Solomon Jones
Philadelphia Inquirer
After the recent actions of Attorney General Jeff Sessions, even the few black voters who supported Donald Trump despite his bigoted campaign rhetoric must now admit the obvious. A vote for Trump was a vote for racist policies.
Sessions’ decision to order a broad review of federal agreements with dozens of law-enforcement agencies is nothing short of an attack on black and brown people. After all, those agreements were necessitated by systemic police abuses targeting minority communities. Attempting to pull out of those agreements – most of which have already been approved in federal court – delivers an indisputable message: Black lives don’t matter to the Trump administration.
And make no mistake. This is about black lives.
That truth is not lost on activists who’ve long fought systemic police abuses targeting blacks. Few of them are surprised that Sessions – who once was denied a federal judgeship based largely on allegations of racism – is the man leading the charge.
“Jeff Sessions’ entire career in the justice system is rooted in racism and anti-blackness,” Asa Khalif, who leads Pennsylvania Black Lives Matter, told me. “If there was ever a time to rally and stand together as black people, it’s now.”
Given that Trump thanked black people for not voting after his surprising Electoral College victory, I think Khalif is right. We must stand together, because the examination of police departments across the country were spurred by high-profile police killings of unarmed African Americans. The same black people featured prominently in Justice Department reports that meticulously documented patterns of systemic police abuse.
The report minced no words in laying out the truth.

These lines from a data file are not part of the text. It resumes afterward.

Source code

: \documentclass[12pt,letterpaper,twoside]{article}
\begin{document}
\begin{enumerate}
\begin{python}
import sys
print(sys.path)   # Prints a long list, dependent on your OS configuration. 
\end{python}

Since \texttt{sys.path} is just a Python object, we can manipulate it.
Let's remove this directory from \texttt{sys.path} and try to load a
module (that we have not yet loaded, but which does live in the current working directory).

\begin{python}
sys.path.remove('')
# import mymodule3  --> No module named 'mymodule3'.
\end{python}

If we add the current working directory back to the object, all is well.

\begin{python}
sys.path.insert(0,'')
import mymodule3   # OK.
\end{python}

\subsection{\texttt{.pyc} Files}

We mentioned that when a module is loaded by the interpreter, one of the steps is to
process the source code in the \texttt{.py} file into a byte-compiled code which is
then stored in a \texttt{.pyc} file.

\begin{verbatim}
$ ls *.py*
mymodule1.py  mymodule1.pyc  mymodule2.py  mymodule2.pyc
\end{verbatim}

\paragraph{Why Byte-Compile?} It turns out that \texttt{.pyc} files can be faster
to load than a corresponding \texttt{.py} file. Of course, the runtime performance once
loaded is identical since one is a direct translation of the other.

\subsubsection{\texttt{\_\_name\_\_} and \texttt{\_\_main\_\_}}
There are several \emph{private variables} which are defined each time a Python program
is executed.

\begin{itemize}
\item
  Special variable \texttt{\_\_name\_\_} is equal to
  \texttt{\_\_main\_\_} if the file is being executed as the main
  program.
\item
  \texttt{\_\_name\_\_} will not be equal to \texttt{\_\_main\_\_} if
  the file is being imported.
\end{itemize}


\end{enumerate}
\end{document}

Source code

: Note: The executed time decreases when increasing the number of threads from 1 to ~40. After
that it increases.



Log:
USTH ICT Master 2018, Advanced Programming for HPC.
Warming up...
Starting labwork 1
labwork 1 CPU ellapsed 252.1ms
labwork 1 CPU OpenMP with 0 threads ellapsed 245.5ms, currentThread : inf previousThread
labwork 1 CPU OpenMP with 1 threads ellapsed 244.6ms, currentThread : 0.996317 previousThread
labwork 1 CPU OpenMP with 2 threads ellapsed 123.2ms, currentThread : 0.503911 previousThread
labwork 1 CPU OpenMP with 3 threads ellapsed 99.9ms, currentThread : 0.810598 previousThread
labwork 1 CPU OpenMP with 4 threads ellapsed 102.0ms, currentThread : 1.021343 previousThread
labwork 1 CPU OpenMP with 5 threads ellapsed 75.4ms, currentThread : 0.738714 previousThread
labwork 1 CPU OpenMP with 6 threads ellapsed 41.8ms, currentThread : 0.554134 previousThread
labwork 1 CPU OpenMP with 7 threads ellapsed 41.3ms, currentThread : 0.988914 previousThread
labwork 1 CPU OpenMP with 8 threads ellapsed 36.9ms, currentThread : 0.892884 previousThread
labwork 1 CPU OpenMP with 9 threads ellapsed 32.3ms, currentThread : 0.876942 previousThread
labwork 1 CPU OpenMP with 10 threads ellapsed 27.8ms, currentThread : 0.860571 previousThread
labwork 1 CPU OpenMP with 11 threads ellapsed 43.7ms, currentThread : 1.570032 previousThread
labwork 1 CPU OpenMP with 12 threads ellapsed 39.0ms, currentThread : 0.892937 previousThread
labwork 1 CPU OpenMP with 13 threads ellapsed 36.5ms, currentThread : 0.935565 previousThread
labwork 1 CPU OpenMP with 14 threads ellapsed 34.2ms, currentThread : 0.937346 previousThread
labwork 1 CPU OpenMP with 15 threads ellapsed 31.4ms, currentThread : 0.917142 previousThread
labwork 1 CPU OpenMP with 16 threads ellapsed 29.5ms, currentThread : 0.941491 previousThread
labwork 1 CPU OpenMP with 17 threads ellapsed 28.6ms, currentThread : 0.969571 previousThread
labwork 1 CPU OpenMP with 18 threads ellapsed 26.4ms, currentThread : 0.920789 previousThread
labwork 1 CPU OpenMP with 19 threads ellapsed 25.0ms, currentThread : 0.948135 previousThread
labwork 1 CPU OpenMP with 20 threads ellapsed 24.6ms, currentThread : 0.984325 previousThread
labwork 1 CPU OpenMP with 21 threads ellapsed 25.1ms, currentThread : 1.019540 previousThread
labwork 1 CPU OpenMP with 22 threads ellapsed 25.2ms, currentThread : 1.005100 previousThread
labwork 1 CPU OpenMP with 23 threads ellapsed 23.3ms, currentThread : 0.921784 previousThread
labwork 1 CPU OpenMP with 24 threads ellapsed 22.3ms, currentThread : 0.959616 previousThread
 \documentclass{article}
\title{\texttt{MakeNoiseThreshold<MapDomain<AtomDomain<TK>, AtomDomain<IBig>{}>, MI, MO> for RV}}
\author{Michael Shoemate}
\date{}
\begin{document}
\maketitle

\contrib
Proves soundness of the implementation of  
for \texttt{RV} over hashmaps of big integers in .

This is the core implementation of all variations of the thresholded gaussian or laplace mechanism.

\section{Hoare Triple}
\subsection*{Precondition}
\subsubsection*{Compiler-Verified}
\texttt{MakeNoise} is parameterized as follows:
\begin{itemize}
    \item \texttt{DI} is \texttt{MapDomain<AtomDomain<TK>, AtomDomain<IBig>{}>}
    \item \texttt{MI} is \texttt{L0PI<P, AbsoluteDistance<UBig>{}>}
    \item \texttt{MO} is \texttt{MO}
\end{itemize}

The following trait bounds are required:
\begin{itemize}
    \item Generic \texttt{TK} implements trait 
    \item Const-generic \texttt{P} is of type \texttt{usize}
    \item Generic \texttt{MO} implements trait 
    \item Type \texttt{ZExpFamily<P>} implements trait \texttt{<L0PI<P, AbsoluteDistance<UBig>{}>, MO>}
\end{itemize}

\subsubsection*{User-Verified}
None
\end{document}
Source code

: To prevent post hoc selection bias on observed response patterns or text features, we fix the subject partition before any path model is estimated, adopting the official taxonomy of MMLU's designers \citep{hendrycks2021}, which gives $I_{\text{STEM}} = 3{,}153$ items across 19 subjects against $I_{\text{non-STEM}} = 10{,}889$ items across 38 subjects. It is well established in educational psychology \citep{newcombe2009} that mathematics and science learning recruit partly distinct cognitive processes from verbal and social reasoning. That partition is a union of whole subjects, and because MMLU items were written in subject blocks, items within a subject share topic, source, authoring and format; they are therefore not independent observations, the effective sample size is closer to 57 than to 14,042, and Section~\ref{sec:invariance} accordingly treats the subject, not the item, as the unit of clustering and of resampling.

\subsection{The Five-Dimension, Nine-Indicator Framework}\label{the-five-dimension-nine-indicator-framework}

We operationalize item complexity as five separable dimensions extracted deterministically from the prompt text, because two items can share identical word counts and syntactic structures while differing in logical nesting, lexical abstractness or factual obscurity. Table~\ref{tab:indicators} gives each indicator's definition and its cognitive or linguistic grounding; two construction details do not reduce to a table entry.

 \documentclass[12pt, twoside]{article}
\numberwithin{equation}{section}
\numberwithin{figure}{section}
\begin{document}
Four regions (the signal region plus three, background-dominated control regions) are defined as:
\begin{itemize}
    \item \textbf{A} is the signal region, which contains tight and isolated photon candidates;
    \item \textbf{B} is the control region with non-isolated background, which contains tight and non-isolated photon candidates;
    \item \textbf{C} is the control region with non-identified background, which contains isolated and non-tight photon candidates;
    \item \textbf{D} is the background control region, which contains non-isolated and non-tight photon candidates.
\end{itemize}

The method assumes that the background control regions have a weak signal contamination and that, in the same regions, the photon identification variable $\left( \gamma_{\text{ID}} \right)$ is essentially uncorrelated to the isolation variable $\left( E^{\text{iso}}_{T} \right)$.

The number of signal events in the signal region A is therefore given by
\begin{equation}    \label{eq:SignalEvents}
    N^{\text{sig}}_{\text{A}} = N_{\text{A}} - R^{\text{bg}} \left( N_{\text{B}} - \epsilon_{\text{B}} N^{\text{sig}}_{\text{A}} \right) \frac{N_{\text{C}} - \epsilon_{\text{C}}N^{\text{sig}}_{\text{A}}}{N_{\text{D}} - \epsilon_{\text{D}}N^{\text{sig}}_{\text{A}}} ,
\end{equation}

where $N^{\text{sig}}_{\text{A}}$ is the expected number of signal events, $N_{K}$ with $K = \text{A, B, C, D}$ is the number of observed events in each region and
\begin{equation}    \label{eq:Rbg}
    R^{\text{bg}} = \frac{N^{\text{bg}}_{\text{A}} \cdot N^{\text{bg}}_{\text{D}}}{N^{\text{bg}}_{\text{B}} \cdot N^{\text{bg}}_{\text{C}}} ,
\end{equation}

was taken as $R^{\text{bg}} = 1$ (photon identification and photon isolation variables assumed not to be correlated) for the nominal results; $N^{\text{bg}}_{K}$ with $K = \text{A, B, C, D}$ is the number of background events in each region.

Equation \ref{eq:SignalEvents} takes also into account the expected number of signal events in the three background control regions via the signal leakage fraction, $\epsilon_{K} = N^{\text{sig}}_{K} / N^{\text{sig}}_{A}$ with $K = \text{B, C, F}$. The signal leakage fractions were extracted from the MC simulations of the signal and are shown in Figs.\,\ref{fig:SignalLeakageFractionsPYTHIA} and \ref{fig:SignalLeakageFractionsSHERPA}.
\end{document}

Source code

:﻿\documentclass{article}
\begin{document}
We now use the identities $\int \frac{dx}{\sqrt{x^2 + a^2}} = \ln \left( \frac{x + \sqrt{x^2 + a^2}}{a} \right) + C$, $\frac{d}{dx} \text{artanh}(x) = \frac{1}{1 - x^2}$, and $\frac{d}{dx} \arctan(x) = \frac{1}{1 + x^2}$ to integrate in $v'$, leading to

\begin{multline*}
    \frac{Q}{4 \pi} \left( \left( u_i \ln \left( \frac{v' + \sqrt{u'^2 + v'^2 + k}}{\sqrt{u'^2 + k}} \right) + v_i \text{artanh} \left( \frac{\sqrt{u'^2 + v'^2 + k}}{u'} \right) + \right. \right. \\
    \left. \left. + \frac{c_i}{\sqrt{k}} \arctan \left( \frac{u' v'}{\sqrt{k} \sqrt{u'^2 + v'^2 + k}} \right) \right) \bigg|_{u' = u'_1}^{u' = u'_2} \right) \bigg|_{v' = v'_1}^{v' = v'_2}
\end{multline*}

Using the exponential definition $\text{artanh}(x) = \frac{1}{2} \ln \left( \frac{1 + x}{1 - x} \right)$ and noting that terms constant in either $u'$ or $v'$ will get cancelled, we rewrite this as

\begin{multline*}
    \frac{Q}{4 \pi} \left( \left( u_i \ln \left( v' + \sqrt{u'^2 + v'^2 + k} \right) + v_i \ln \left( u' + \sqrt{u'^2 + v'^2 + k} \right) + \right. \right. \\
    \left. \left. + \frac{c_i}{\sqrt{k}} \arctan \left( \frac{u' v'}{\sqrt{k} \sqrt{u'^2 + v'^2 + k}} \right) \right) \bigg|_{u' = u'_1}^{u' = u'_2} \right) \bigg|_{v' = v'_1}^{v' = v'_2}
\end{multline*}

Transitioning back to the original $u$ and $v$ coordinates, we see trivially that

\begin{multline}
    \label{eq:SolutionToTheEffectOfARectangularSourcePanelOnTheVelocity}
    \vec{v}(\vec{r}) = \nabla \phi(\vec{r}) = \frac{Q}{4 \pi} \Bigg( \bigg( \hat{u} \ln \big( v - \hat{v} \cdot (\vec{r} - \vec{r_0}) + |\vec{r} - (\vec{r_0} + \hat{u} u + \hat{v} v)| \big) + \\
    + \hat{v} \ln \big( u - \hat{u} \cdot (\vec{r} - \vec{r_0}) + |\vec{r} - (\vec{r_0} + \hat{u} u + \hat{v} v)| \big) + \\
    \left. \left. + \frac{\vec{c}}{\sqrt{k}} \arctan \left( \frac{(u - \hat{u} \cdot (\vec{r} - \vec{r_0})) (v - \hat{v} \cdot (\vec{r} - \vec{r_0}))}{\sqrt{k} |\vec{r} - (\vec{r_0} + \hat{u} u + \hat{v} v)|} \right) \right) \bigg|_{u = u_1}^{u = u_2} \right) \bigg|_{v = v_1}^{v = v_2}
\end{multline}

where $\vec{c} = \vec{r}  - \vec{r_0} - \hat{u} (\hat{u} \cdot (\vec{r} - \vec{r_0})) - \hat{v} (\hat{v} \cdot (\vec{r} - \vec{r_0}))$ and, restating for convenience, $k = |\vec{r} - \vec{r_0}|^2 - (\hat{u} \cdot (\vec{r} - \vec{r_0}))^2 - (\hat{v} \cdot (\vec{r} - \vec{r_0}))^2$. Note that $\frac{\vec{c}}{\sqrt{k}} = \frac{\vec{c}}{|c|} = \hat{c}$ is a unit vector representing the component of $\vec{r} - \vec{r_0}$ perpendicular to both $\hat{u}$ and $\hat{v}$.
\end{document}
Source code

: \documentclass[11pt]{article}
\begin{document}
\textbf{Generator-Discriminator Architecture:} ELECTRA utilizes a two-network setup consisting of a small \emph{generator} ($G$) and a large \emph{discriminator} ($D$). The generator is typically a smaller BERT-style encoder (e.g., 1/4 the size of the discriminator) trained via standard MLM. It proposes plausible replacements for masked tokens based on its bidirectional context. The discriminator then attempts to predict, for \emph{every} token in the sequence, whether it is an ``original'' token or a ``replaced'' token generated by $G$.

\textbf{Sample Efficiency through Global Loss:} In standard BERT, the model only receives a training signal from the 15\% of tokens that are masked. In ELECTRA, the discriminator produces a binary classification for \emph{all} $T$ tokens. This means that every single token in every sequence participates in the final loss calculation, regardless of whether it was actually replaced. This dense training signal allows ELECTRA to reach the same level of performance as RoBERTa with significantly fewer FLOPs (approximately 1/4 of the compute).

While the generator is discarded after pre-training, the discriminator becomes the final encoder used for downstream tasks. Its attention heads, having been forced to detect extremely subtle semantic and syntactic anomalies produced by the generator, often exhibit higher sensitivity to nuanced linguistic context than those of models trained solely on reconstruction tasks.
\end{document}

“BPD’s targeted policing of certain Baltimore neighborhoods with minimal oversight or accountability disproportionately harms African-American residents,” the report said. “Racially disparate impact is present at every stage of BPD’s enforcement actions, from the initial decision to stop individuals on Baltimore streets to searches, arrests and uses of force. These racial disparities, along with evidence suggesting intentional discrimination, erode the community trust that is critical to effective policing.”